» **What is needed**:
Print every line below exactly as written, but leave the pictures behind.

» **Source texts of formatted documents**:

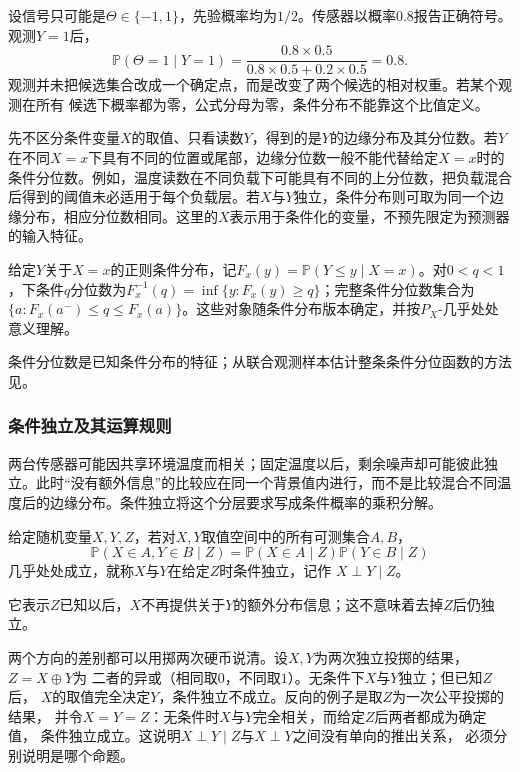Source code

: \begin{example}[有限候选经过带噪观测更新]
\label{ex:probability-finite-candidate-bayes}
设信号只可能是\(\Theta\in\{-1,1\}\)，先验概率均为\(1/2\)。传感器以概率\(0.8\)报告正确符号。观测\(Y=1\)后，
\[ \mathbb{P}(\Theta=1\mid Y=1)
  =\frac{0.8\times0.5}{0.8\times0.5+0.2\times0.5}=0.8. \]
观测并未把候选集合改成一个确定点，而是改变了两个候选的相对权重。若某个观测在所有
候选下概率都为零，公式分母为零，条件分布不能靠这个比值定义。
\end{example}
先不区分条件变量\(X\)的取值、只看读数\(Y\)，得到的是\(Y\)的边缘分布及其分位数。若\(Y\)在不同\(X=x\)下具有不同的位置或尾部，边缘分位数一般不能代替给定\(X=x\)时的条件分位数。例如，温度读数在不同负载下可能具有不同的上分位数，把负载混合后得到的阈值未必适用于每个负载层。若\(X\)与\(Y\)独立，条件分布则可取为同一个边缘分布，相应分位数相同。这里的\(X\)表示用于条件化的变量，不预先限定为预测器的输入特征。
\begin{definition}[条件分位数]
  \label{def:statistics-conditional-quantile}
给定\(Y\)关于\(X=x\)的正则条件分布，记\(F_x(y)=\mathbb P(Y\leq y\mid X=x)\)。对\(0<q<1\)，下条件\(q\)分位数为\(F_x^{-1}(q)=\inf\{y:F_x(y)\geq q\}\)；完整条件分位数集合为\(\{a:F_x(a^-)\leq q\leq F_x(a)\}\)。这些对象随条件分布版本确定，并按\(P_X\)-几乎处处意义理解。
\end{definition}
条件分位数是已知条件分布的特征；从联合观测样本估计整条条件分位函数的方法见。

\subsubsection{条件独立及其运算规则}
两台传感器可能因共享环境温度而相关；固定温度以后，剩余噪声却可能彼此独立。此时“没有额外信息”的比较应在同一个背景值内进行，而不是比较混合不同温度后的边缘分布。条件独立将这个分层要求写成条件概率的乘积分解。
\begin{definition}[条件独立]
  \label{def:probability-conditional-independence}
  给定随机变量\(X,Y,Z\)，若对\(X,Y\)取值空间中的所有可测集合\(A,B\)，
\[ \mathbb{P}(X\in A,Y\in B\mid Z)
  =\mathbb{P}(X\in A\mid Z)\mathbb{P}(Y\in B\mid Z) \]
几乎处处成立，就称\(X\)与\(Y\)在给定\(Z\)时条件独立，记作
\(X\perp Y\mid Z\)。
\end{definition}
它表示\(Z\)已知以后，\(X\)不再提供关于\(Y\)的额外分布信息；这不意味着去掉\(Z\)后仍独立。

两个方向的差别都可以用掷两次硬币说清。设\(X,Y\)为两次独立投掷的结果，\(Z=X\oplus Y\)为
二者的异或（相同取\(0\)，不同取\(1\)）。无条件下\(X\)与\(Y\)独立；但已知\(Z\)后，
\(X\)的取值完全决定\(Y\)，条件独立不成立。反向的例子是取\(Z\)为一次公平投掷的结果，
并令\(X=Y=Z\)：无条件时\(X\)与\(Y\)完全相关，而给定\(Z\)后两者都成为确定值，
条件独立成立。这说明\(X\perp Y\mid Z\)与\(X\perp Y\)之间没有单向的推出关系，
必须分别说明是哪个命题。

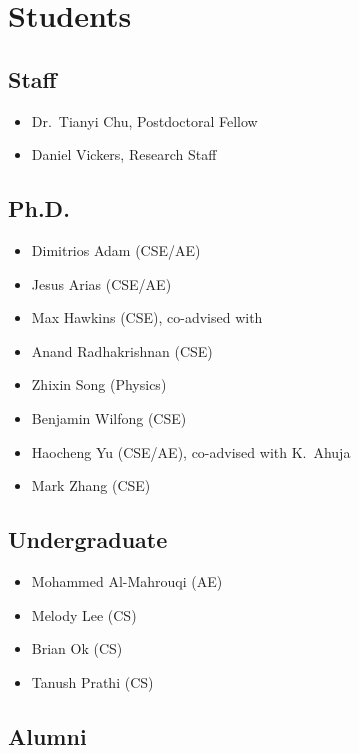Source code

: \section{Students}

\subsection{Staff}

\begin{itemize}
    \item Dr.\ Tianyi Chu, Postdoctoral Fellow
    \item Daniel Vickers, Research Staff
\end{itemize}

\subsection{Ph.D.}

\begin{itemize}
    \item Dimitrios Adam (CSE/AE)
    \item Jesus Arias (CSE/AE)
    \item Max Hawkins (CSE), co-advised with \Rich
    \item Anand Radhakrishnan (CSE)
    \item Zhixin Song (Physics)
    \item Benjamin Wilfong (CSE)
    \item Haocheng Yu (CSE/AE), co-advised with K.\ Ahuja
    \item Mark Zhang (CSE)
\end{itemize}

\subsection{Undergraduate}

\begin{itemize}
    \item Mohammed Al-Mahrouqi (AE)
    \item Melody Lee (CS)
    \item Brian Ok (CS)
    \item Tanush Prathi (CS)
\end{itemize}

\subsection{Alumni}

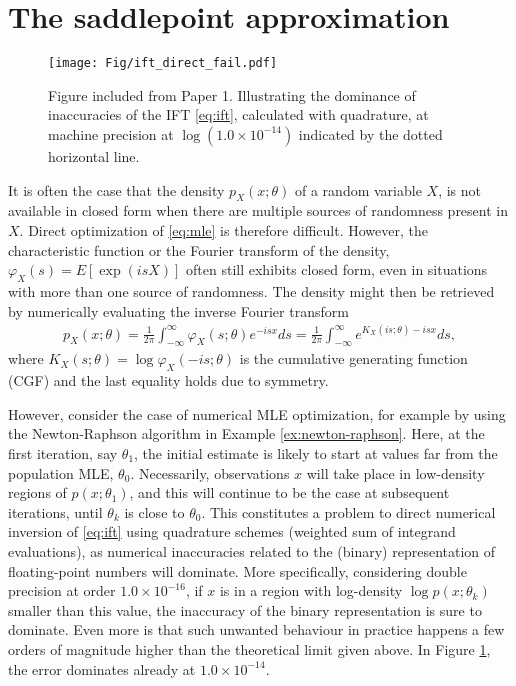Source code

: \section{The saddlepoint approximation}
\begin{figure}[t!]
	\centering
	\texttt{[image: Fig/ift\_direct\_fail.pdf]}
	\caption{
	\label{fig:ift-direct-fail}
	Figure included from Paper 1. Illustrating the dominance of inaccuracies of the IFT \eqref{eq:ift}, calculated with quadrature, at machine precision at $\log(1.0\times 10^{-14})$ indicated by the dotted horizontal line.
	}
\end{figure}
It is often the case that the density $p_X(x;\theta)$ of a random variable $X$, is not available in closed form when there are multiple sources of randomness present in $X$.
Direct optimization of \eqref{eq:mle} is therefore difficult.
However, the characteristic function or the Fourier transform of the density, $\varphi_X(s)=E[\exp(isX)]$ often still exhibits closed form, even in situations with more than one source of randomness.
The density might then be retrieved by numerically evaluating the inverse Fourier transform
\begin{align}\label{eq:ift}
	p_X(x;\theta) = \frac{1}{2\pi} \int_{-\infty}^{\infty} \varphi_X(s;\theta)e^{-isx} ds
	= \frac{1}{2\pi} \int_{-\infty}^{\infty} e^{K_X(is;\theta)-isx} ds,
\end{align}
where $K_X(s;\theta)=\log\varphi_X(-is;\theta)$ is the cumulative generating function (CGF) and the last equality holds due to symmetry.

However, consider the case of numerical MLE optimization, for example by using the Newton-Raphson algorithm in Example \ref{ex:newton-raphson}. 
Here, at the first iteration, say $\theta_1$, the initial estimate is likely to start at values far from the population MLE, $\theta_0$.
Necessarily, observations $x$ will take place in low-density regions of $p(x;\theta_1)$, and this will continue to be the case at subsequent iterations, until $\theta_k$ is close to $\theta_0$.
This constitutes a problem to direct numerical inversion of \eqref{eq:ift} using quadrature schemes (weighted sum of integrand evaluations), as numerical inaccuracies related to the (binary) representation of floating-point numbers will dominate.
More specifically, considering double precision at order $1.0\times 10^{-16}$, if $x$ is in a region with log-density $\log p(x;\theta_k)$ smaller than this value, the inaccuracy of the binary representation is sure to dominate. Even more is that such unwanted behaviour in practice happens a few orders of magnitude higher than the theoretical limit given above. In Figure \ref{fig:ift-direct-fail}, the error dominates already at $1.0\times 10^{-14}$.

» **Result of the task**:
Source code

: \begin{example}[有限候选经过带噪观测更新]
\label{ex:probability-finite-candidate-bayes}
设信号只可能是\(\Theta\in\{-1,1\}\)，先验概率均为\(1/2\)。传感器以概率\(0.8\)报告正确符号。观测\(Y=1\)后，
\[ \mathbb{P}(\Theta=1\mid Y=1)
  =\frac{0.8\times0.5}{0.8\times0.5+0.2\times0.5}=0.8. \]
观测并未把候选集合改成一个确定点，而是改变了两个候选的相对权重。若某个观测在所有
候选下概率都为零，公式分母为零，条件分布不能靠这个比值定义。
\end{example}
先不区分条件变量\(X\)的取值、只看读数\(Y\)，得到的是\(Y\)的边缘分布及其分位数。若\(Y\)在不同\(X=x\)下具有不同的位置或尾部，边缘分位数一般不能代替给定\(X=x\)时的条件分位数。例如，温度读数在不同负载下可能具有不同的上分位数，把负载混合后得到的阈值未必适用于每个负载层。若\(X\)与\(Y\)独立，条件分布则可取为同一个边缘分布，相应分位数相同。这里的\(X\)表示用于条件化的变量，不预先限定为预测器的输入特征。
\begin{definition}[条件分位数]
  \label{def:statistics-conditional-quantile}
给定\(Y\)关于\(X=x\)的正则条件分布，记\(F_x(y)=\mathbb P(Y\leq y\mid X=x)\)。对\(0<q<1\)，下条件\(q\)分位数为\(F_x^{-1}(q)=\inf\{y:F_x(y)\geq q\}\)；完整条件分位数集合为\(\{a:F_x(a^-)\leq q\leq F_x(a)\}\)。这些对象随条件分布版本确定，并按\(P_X\)-几乎处处意义理解。
\end{definition}
条件分位数是已知条件分布的特征；从联合观测样本估计整条条件分位函数的方法见。

\subsubsection{条件独立及其运算规则}
两台传感器可能因共享环境温度而相关；固定温度以后，剩余噪声却可能彼此独立。此时“没有额外信息”的比较应在同一个背景值内进行，而不是比较混合不同温度后的边缘分布。条件独立将这个分层要求写成条件概率的乘积分解。
\begin{definition}[条件独立]
  \label{def:probability-conditional-independence}
  给定随机变量\(X,Y,Z\)，若对\(X,Y\)取值空间中的所有可测集合\(A,B\)，
\[ \mathbb{P}(X\in A,Y\in B\mid Z)
  =\mathbb{P}(X\in A\mid Z)\mathbb{P}(Y\in B\mid Z) \]
几乎处处成立，就称\(X\)与\(Y\)在给定\(Z\)时条件独立，记作
\(X\perp Y\mid Z\)。
\end{definition}
它表示\(Z\)已知以后，\(X\)不再提供关于\(Y\)的额外分布信息；这不意味着去掉\(Z\)后仍独立。

两个方向的差别都可以用掷两次硬币说清。设\(X,Y\)为两次独立投掷的结果，\(Z=X\oplus Y\)为
二者的异或（相同取\(0\)，不同取\(1\)）。无条件下\(X\)与\(Y\)独立；但已知\(Z\)后，
\(X\)的取值完全决定\(Y\)，条件独立不成立。反向的例子是取\(Z\)为一次公平投掷的结果，
并令\(X=Y=Z\)：无条件时\(X\)与\(Y\)完全相关，而给定\(Z\)后两者都成为确定值，
条件独立成立。这说明\(X\perp Y\mid Z\)与\(X\perp Y\)之间没有单向的推出关系，
必须分别说明是哪个命题。

Source code

: \section{Students}

\subsection{Staff}

\begin{itemize}
    \item Dr.\ Tianyi Chu, Postdoctoral Fellow
    \item Daniel Vickers, Research Staff
\end{itemize}

\subsection{Ph.D.}

\begin{itemize}
    \item Dimitrios Adam (CSE/AE)
    \item Jesus Arias (CSE/AE)
    \item Max Hawkins (CSE), co-advised with \Rich
    \item Anand Radhakrishnan (CSE)
    \item Zhixin Song (Physics)
    \item Benjamin Wilfong (CSE)
    \item Haocheng Yu (CSE/AE), co-advised with K.\ Ahuja
    \item Mark Zhang (CSE)
\end{itemize}

\subsection{Undergraduate}

\begin{itemize}
    \item Mohammed Al-Mahrouqi (AE)
    \item Melody Lee (CS)
    \item Brian Ok (CS)
    \item Tanush Prathi (CS)
\end{itemize}

\subsection{Alumni}

Source code

: \section{The saddlepoint approximation}
\begin{figure}[t!]
	\centering
	\texttt{[image: Fig/ift\_direct\_fail.pdf]}
	\caption{
	\label{fig:ift-direct-fail}
	Figure included from Paper 1. Illustrating the dominance of inaccuracies of the IFT \eqref{eq:ift}, calculated with quadrature, at machine precision at $\log(1.0\times 10^{-14})$ indicated by the dotted horizontal line.
	}
\end{figure}
It is often the case that the density $p_X(x;\theta)$ of a random variable $X$, is not available in closed form when there are multiple sources of randomness present in $X$.
Direct optimization of \eqref{eq:mle} is therefore difficult.
However, the characteristic function or the Fourier transform of the density, $\varphi_X(s)=E[\exp(isX)]$ often still exhibits closed form, even in situations with more than one source of randomness.
The density might then be retrieved by numerically evaluating the inverse Fourier transform
\begin{align}\label{eq:ift}
	p_X(x;\theta) = \frac{1}{2\pi} \int_{-\infty}^{\infty} \varphi_X(s;\theta)e^{-isx} ds
	= \frac{1}{2\pi} \int_{-\infty}^{\infty} e^{K_X(is;\theta)-isx} ds,
\end{align}
where $K_X(s;\theta)=\log\varphi_X(-is;\theta)$ is the cumulative generating function (CGF) and the last equality holds due to symmetry.

However, consider the case of numerical MLE optimization, for example by using the Newton-Raphson algorithm in Example \ref{ex:newton-raphson}. 
Here, at the first iteration, say $\theta_1$, the initial estimate is likely to start at values far from the population MLE, $\theta_0$.
Necessarily, observations $x$ will take place in low-density regions of $p(x;\theta_1)$, and this will continue to be the case at subsequent iterations, until $\theta_k$ is close to $\theta_0$.
This constitutes a problem to direct numerical inversion of \eqref{eq:ift} using quadrature schemes (weighted sum of integrand evaluations), as numerical inaccuracies related to the (binary) representation of floating-point numbers will dominate.
More specifically, considering double precision at order $1.0\times 10^{-16}$, if $x$ is in a region with log-density $\log p(x;\theta_k)$ smaller than this value, the inaccuracy of the binary representation is sure to dominate. Even more is that such unwanted behaviour in practice happens a few orders of magnitude higher than the theoretical limit given above. In Figure \ref{fig:ift-direct-fail}, the error dominates already at $1.0\times 10^{-14}$.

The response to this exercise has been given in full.